Task instructions: Which lines of the records contain "calculate"? Collect every one of them.

** Input records follows **

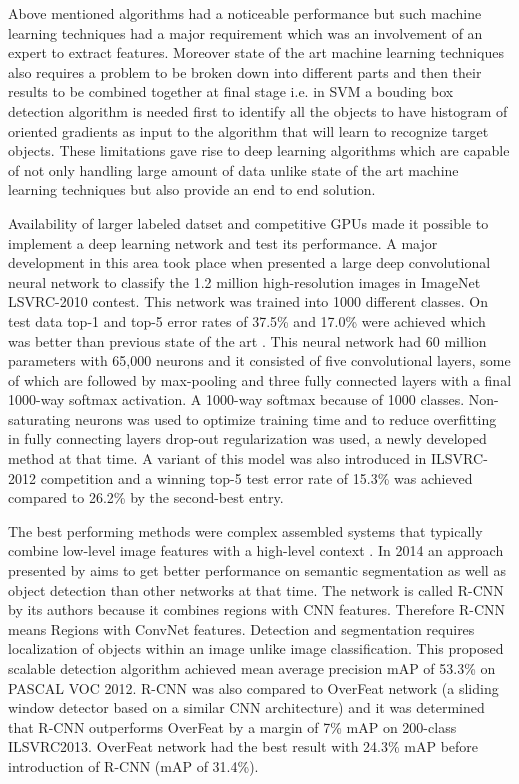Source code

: \documentclass[11pt]{article}
\begin{document}
Above mentioned algorithms had a noticeable performance but such machine learning techniques had a major requirement which was an involvement of an expert to extract features. Moreover state of the art machine learning techniques also requires a problem to be broken down into different parts and then their results to be combined together at final stage i.e. in SVM a bouding box detection algorithm is needed first to identify all the objects to have histogram of oriented gradients as input to the algorithm that will learn to recognize target objects. These limitations gave rise to deep learning algorithms which are capable of not only handling large amount of data unlike state of the art machine learning techniques but also provide an end to end solution.

Availability of larger labeled datset and competitive GPUs made it possible to implement a deep learning network and test its performance. A major development in this area took place when \cite{krizhevsky2012imagenet} presented a large deep convolutional neural network to classify the 1.2 million high-resolution images in ImageNet LSVRC-2010 contest. This network was trained into 1000 different classes. On test data top-1 and top-5 error rates of 37.5\% and 17.0\% were achieved which was better than previous state of the art \cite{krizhevsky2012imagenet}. This neural network had 60 million parameters with 65,000 neurons and it consisted of five convolutional layers, some of which are followed by max-pooling and three fully connected layers with a final 1000-way softmax activation. A 1000-way softmax because of 1000 classes. Non-saturating neurons was used to optimize training time and to reduce overfitting in fully connecting layers drop-out regularization was used, a newly developed method at that time. A variant of this model was also introduced in ILSVRC-2012 competition and a winning top-5 test error rate of 15.3\% was achieved
compared to 26.2\% by the second-best entry.

The best performing methods were complex assembled systems that typically combine low-level image features with a high-level context \cite{girshick_rich_2013}. In 2014 an approach presented by \cite{girshick_rich_2013} aims to get better performance on semantic segmentation as well as object detection than other networks at that time. The network is called R-CNN by its authors because it combines regions with CNN features. Therefore R-CNN means Regions with ConvNet features. Detection and segmentation requires localization of objects within an image unlike image classification. This proposed scalable detection algorithm achieved mean average precision mAP of 53.3\% on PASCAL VOC 2012. R-CNN was also compared to OverFeat network (a sliding window detector based on a similar CNN architecture) and it was determined that R-CNN outperforms OverFeat by a margin of 7\% mAP on 200-class ILSVRC2013. OverFeat network had the best result with 24.3\% mAP before introduction of R-CNN (mAP of 31.4\%).
\end{document}
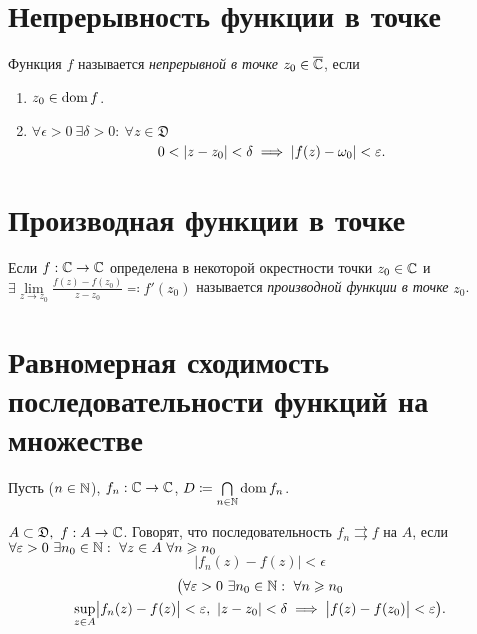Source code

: \section{Непрерывность функции в точке}

\begin{definition}
	Функция $f$ называется \emph{непрерывной в точке} $z_0 \in \overline{\mathbb{C}}$, если
	\begin{enumerate}
		\item $z_0 \in \operatorname{dom} f$.
		\item $\forall \epsilon > 0 \ \exists \delta > 0: \ \forall z \in \mathfrak{D}$
		      \[
			      0 < \left\lvert z - z_0\right\rvert < \delta \implies \left\lvert f(z) - \omega_0\right\rvert < \varepsilon.
		      \]
	\end{enumerate}
\end{definition}

\section{Производная функции в точке}

\begin{definition}
	Если $f: \mathbb{C} \rightarrow \mathbb{C}$ определена в некоторой окрестности точки $z_0 \in \mathbb{C}$ и $\exists \underset{z \rightarrow z_0}{\lim}\frac{f(z) - f(z_0)}{z - z_0} \eqqcolon f'(z_0)$ называется \emph{производной функции в точке} $z_0$.
\end{definition}

\newpage

\section{Равномерная сходимость последовательности функций на множестве}

\begin{definition}
	Пусть ($n\in \mathbb{N}$), $f_n : \mathbb{C} \rightarrow \mathbb{C}$, $D \coloneq \underset{n \in \mathbb{N}}{\bigcap}\operatorname{dom} f_n$.

	$A \subset \mathfrak{D}, \ f: A \rightarrow \mathbb{C}$. Говорят, что последовательность $f_n \rightrightarrows f$ на $A$, если $\forall \varepsilon> 0 \ \exists n_0 \in \mathbb{N}: \ \forall z \in A \ \forall n \geqslant n_0$
	\[
		\big|f_n(z) - f(z)\big| < \epsilon
	\]
	\begin{multline*}
		\big(\forall \epsilon > 0 \ \exists n_0 \in \N : \ \forall n \geqslant n_0 \\
		\underset{z \in A}{\sup}\big|f_n(z)-f(z)\big| < \epsilon, \ \abs{z-z_0} < \delta \implies \big|f(z) - f(z_0)\big|< \epsilon\big).
	\end{multline*}
\end{definition}

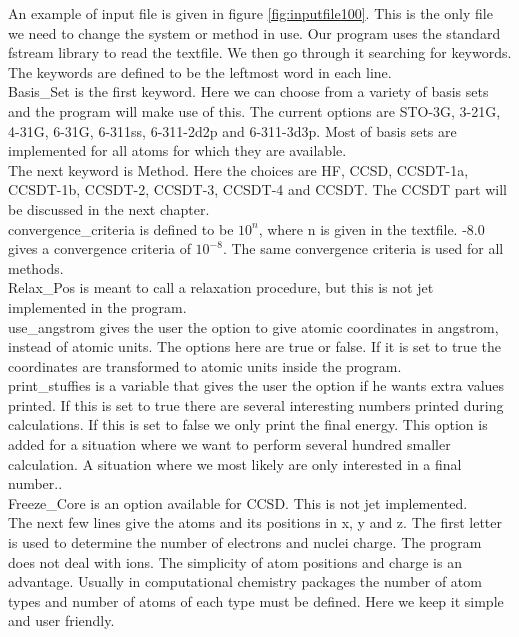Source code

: \documentclass[a4paper,norsk,11pt,twoside]{report}
\begin{document}
An example of input file is given in figure \ref{fig:inputfile100}. This is the only file we need to change the system or method in use. Our program uses the standard fstream library to read the textfile. We then go through it searching for keywords. The keywords are defined to be the leftmost word in each line. \\

Basis\_Set is the first keyword. Here we can choose from a variety of basis sets and the program will make use of this. The current options are STO-3G, 3-21G, 4-31G, 6-31G, 6-311ss, 6-311-2d2p and 6-311-3d3p. Most of basis sets are implemented for all atoms for which they are available. \\

The next keyword is Method. Here the choices are HF, CCSD, CCSDT-1a, CCSDT-1b, CCSDT-2, CCSDT-3, CCSDT-4 and CCSDT. The CCSDT part will be discussed in the next chapter. \\

convergence\_criteria is defined to be $10^{n}$, where n is given in the textfile. -8.0 gives a convergence criteria of $10^{-8}$. The same convergence criteria is used for all methods. \\

Relax\_Pos is meant to call a relaxation procedure, but this is not jet implemented in the program. \\

use\_angstrom gives the user the option to give atomic coordinates in angstrom, instead of atomic units. The options here are true or false. If it is set to true the coordinates are transformed to atomic units inside the program. \\

print\_stuffies is a variable that gives the user the option if he wants extra values printed. If this is set to true there are several interesting numbers printed during calculations. If this is set to false we only print the final energy. This option is added for a situation where we want to perform several hundred smaller calculation. A situation where we most likely are only interested in a final number.. \\

Freeze\_Core is an option available for CCSD. This is not jet implemented. \\

The next few lines give the atoms and its positions in x, y and z. The first letter is used to determine the number of electrons and nuclei charge. The program does not deal with ions. The simplicity of atom positions and charge is an advantage. Usually in computational chemistry packages the number of atom types and number of atoms of each type must be defined. Here we keep it simple and user friendly. \\
\end{document}
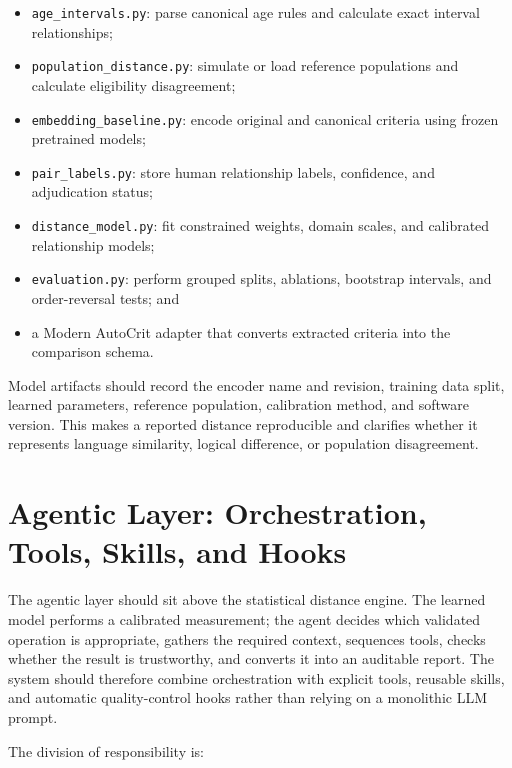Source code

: \documentclass[11pt]{article}
\begin{document}
\begin{itemize}
    \item \texttt{age\_intervals.py}: parse canonical age rules and calculate exact interval relationships;
    \item \texttt{population\_distance.py}: simulate or load reference populations and calculate eligibility disagreement;
    \item \texttt{embedding\_baseline.py}: encode original and canonical criteria using frozen pretrained models;
    \item \texttt{pair\_labels.py}: store human relationship labels, confidence, and adjudication status;
    \item \texttt{distance\_model.py}: fit constrained weights, domain scales, and calibrated relationship models;
    \item \texttt{evaluation.py}: perform grouped splits, ablations, bootstrap intervals, and order-reversal tests; and
    \item a Modern AutoCrit adapter that converts extracted criteria into the comparison schema.
\end{itemize}

Model artifacts should record the encoder name and revision, training data split, learned parameters, reference population, calibration method, and software version. This makes a reported distance reproducible and clarifies whether it represents language similarity, logical difference, or population disagreement.

\section{Agentic Layer: Orchestration, Tools, Skills, and Hooks}

The agentic layer should sit above the statistical distance engine. The learned model performs a calibrated measurement; the agent decides which validated operation is appropriate, gathers the required context, sequences tools, checks whether the result is trustworthy, and converts it into an auditable report. The system should therefore combine orchestration with explicit tools, reusable skills, and automatic quality-control hooks rather than relying on a monolithic LLM prompt.

The division of responsibility is:
\end{document}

** End of Input records **

Your response:
    \item \texttt{age\_intervals.py}: parse canonical age rules and calculate exact interval relationships;
    \item \texttt{population\_distance.py}: simulate or load reference populations and calculate eligibility disagreement;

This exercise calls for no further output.